Esse legado do tsunami tem ao todo 430 quilômetros de parede de concreto, com quase 80% da estrutura já pronta. Ela ganhou o apelido de "A Grande Muralha", uma obra faraônica que custou aos cofres públicos US$ 17 bilhões e que tem a missão de proteger as cidades de futuros tsunamis. Também, dez anos depois, ainda não está pronta a maior parte dos projetos de reconstrução nas três províncias mais atingidas pelo tsunami e pelo desastre nuclear. E, enquanto isso, o governo do primeiro-ministro Yoshihide Suga já inaugurou o que ele chamou de "segundo período de reconstrução", que se estenderá pelos próximos cinco anos e cujo foco serão trabalhos intangíveis, como atendimento e apoio às vítimas.

Segundo cálculos do governo, cerca de 2 mil pessoas ainda vivem em abrigos provisórios. Outro problema são as famílias desalojadas por causa da contaminação radioativa na área próxima da usina de Fukushima. Das 470 mil pessoas removidas, perto de 41 mil ainda não voltaram para suas casas. De toda área delimitada como zona de exclusão, um total de 30% ainda continua fechado.

O governo quer que os moradores retornem para suas casas em breve e pretende incentivar a migração de famílias de outras regiões para lá. Em 2017, as autoridades liberaram trechos de alguns municípios. Visitei Okuma e Futaba, bem próximas da usina. As duas se parecem mais com cidades fantasmas. "Alguns ex-moradores vêm ver como estão suas casas, ou visitar o túmulo dos parentes", explica Mihoko Yamane, que faz parte de um projeto de reconstrução da cidade. O abandono é desolador. O cenário apocalíptico só não é completo por causa das dezenas de trabalhadores contratados para limpar cada centímetro da área. 

Dez anos depois, esse minucioso trabalho continua. É preciso lavar com jatos de água as casas, muros, árvores. Não se pode deixar nenhum resquício de contaminação radioativa. Depois, todo o solo é raspado e o entulho é cuidadosamente colocado em sacos pretos enormes, que se acumulam em depósitos a céu aberto. A usina é outro problema. O responsável pelo desmantelamento da planta, Akira Ono, confirma que o prazo para a desmontagem de toda a estrutura vai durar entre 20 e 30 anos.

Suga já se antecipou nesta semana e disse que o governo decidirá em breve o destino da água contaminada que está sendo armazenada em milhares de tanques. O problema é que a capacidade destes contêineres se esgota no outono do próximo ano. Antes de pegar o caminho de volta à Tóquio, parei de frente ao mar mais uma vez e rezei. Ali, parado, observando um pássaro que tentava vencer o forte vento, percebi que não sentia mais o aperto no coração.

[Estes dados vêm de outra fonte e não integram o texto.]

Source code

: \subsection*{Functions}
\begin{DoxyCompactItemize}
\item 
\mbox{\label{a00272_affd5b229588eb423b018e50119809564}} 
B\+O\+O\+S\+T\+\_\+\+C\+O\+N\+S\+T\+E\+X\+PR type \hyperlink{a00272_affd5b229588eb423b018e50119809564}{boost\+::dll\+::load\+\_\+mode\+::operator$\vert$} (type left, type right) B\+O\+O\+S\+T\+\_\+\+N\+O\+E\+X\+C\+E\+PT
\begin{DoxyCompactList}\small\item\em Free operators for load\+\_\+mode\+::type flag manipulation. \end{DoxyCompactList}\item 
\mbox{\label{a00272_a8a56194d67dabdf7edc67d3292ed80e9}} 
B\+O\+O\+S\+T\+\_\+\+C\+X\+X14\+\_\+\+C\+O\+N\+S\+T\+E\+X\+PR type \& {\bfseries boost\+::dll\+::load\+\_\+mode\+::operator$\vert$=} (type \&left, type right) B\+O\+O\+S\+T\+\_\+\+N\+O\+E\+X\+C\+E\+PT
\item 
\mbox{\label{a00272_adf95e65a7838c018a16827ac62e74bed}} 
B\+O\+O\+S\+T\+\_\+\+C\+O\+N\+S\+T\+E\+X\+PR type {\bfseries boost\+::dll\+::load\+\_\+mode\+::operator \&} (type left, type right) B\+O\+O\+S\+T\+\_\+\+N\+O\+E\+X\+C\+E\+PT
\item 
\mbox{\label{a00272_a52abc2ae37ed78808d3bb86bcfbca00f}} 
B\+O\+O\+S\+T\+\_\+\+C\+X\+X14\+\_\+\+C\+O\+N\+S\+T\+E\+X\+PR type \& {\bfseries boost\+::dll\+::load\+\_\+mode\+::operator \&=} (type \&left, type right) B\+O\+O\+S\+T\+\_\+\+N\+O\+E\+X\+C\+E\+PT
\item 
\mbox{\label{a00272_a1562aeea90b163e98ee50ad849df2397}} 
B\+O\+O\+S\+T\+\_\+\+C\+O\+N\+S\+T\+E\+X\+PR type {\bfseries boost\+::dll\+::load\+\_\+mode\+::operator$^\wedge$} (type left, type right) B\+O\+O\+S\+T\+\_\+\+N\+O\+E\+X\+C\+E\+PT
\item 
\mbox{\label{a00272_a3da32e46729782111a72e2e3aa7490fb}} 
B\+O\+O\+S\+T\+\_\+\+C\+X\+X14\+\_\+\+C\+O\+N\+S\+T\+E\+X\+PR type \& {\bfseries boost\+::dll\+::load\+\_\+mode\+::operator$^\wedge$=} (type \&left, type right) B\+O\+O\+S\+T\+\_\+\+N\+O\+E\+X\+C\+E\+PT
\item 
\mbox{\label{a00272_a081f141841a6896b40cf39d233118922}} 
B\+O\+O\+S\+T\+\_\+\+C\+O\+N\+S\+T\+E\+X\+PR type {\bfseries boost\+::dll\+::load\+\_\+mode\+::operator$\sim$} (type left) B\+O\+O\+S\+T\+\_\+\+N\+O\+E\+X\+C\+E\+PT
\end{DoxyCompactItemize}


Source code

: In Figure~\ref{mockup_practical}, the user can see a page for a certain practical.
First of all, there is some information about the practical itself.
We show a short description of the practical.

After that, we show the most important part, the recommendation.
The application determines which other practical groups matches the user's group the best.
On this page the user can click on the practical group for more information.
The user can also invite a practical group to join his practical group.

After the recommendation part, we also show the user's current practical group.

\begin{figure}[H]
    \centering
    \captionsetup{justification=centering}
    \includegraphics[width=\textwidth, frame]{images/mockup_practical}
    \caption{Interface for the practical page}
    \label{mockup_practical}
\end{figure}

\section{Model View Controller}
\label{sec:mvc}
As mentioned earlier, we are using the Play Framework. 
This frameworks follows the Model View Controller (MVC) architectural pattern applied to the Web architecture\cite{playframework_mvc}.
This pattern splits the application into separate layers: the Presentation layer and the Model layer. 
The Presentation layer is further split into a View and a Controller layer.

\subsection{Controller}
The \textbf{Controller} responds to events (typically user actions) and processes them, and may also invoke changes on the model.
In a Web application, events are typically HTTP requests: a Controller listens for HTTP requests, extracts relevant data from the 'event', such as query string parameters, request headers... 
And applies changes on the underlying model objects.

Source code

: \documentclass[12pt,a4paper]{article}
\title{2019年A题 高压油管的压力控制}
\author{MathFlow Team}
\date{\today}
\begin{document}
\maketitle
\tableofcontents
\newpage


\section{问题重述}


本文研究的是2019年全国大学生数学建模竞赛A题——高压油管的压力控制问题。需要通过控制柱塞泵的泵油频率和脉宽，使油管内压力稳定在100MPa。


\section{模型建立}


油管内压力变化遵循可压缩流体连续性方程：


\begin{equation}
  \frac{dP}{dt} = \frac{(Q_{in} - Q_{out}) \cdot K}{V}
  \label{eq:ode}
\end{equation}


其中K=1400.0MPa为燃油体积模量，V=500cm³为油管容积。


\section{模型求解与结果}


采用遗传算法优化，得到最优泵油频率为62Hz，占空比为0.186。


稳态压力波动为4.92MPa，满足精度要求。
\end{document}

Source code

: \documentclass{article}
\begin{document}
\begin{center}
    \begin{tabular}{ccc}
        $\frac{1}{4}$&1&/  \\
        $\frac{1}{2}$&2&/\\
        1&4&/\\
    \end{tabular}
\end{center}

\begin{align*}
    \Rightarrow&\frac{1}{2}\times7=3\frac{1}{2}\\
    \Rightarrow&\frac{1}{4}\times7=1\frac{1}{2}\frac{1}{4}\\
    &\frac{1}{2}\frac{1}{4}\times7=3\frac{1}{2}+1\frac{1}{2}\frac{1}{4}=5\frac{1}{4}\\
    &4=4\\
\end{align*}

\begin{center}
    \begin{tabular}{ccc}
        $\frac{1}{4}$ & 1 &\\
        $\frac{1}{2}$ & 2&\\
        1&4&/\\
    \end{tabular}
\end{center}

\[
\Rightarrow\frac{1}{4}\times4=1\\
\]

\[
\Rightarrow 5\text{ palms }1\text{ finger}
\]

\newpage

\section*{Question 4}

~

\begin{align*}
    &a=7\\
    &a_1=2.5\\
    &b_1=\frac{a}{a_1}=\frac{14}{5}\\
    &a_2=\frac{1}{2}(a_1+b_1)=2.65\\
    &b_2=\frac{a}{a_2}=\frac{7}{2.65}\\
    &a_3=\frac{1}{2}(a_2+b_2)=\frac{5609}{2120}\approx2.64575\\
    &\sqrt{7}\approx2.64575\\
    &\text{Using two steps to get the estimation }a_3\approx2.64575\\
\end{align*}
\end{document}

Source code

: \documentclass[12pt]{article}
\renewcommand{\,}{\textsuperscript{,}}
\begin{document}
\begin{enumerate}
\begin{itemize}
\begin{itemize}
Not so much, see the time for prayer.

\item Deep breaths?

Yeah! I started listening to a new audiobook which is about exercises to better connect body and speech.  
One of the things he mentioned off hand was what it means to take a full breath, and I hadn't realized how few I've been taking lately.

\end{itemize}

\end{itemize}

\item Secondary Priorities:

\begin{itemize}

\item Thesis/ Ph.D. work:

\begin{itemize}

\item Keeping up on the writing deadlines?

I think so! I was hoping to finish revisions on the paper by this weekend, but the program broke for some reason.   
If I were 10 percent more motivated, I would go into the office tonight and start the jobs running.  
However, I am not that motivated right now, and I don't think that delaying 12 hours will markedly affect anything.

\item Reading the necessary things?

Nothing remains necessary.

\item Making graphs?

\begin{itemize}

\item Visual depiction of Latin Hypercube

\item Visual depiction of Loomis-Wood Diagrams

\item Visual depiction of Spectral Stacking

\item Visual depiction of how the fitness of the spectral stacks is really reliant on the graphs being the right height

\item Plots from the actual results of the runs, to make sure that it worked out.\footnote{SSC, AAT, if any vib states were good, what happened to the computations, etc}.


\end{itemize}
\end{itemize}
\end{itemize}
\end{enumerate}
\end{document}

Entendi finalmente que o meu elo com o Japão também estava ali, naquele povo "caipira" e fechado. E ao reconectar-me com minhas raízes compreendi a importância e a responsabilidade como jornalista de mostrar, sim, o todo, mas sem me esquecer dos verdadeiros protagonistas.

Histórias como a de um senhor que perdeu o pai, a mãe, a esposa e a filha em Otsuchi, na província de Iwate.

De um dia para outro, ficou solitário neste mundo e, por cinco anos, buscou uma razão para continuar vivendo. "É difícil, mas então percebi que se eu não lembrar da existência deles, quem vai se recordar que essa família existiu? Ou saber que eles moravam aqui. É por isso que eu nunca vou esquecê-los."